Earlier this week, Hipgnosis also acquired 100 per cent of Lindsay Buckingham's 161-song catalogue, including hits he wrote for Fleetwood Mac like Go Your Own Way, plus 50 per cent of any as-yet unreleased songs. Mercuriadis hailed him as "one of the greatest guitarists, songwriters and producers of all time yet is still so underrated". He also acquired the worldwide producer royalties from 259 songs by Jimmy Iovine, who produced artists including Bruce Springsteen, U2 and Patti Smith before founding the Beats Electronics technology firm that was bought out by Apple for $3 billion in 2014.

Iovine said his work had found "the right home", and that he would use the proceeds to fund the building of a high school in Los Angeles.
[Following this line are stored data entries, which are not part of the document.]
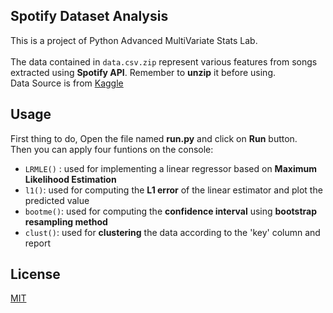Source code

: ## Spotify Dataset Analysis

This is a project of Python Advanced MultiVariate Stats Lab.
<br/>
<br/>
The data contained in `data.csv.zip` represent various features from songs
extracted using **Spotify API**. Remember to **unzip** it before using. 
<br/>
Data Source is from [Kaggle](https://www.kaggle.com/yamaerenay/spotify-dataset-19212020-160k-tracks?select=data.csv " Download data directly from here " )


## Usage
First thing to do, Open the file named **run.py** and click on **Run** button.
<br/>
Then you can apply four funtions on the console:
<br/>
- `LRMLE()` : used for implementing a linear regressor based on **Maximum Likelihood Estimation**
- `l1()`: used for computing the **L1 error** of the linear estimator and plot the predicted value
- `bootme()`: used for computing the **confidence interval** using **bootstrap resampling method**
- `clust()`: used for **clustering** the data according to the 'key' column and report

## License
[MIT](https://choosealicense.com/licenses/mit/)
Hipgnosis started out buying the catalogues of star songwriters and producers such as Timbaland, The-Dream, TMS and Rodney Jerkins, before acquiring artist catalogues including Mark Ronson, Barry Manilow, Steve Winwood and Blondie.

Stars selling their catalogues has become a major music industry trend in recent years, including Buckingham's former bandmate Stevie Nicks, who sold 80% of her song publishing rights to a rival publishing house, Primary Wave, in December. Later that month came the most eye-catching deal of all: Bob Dylan selling his entire catalogue to Universal Music Group for a sum believed to be over $300 million.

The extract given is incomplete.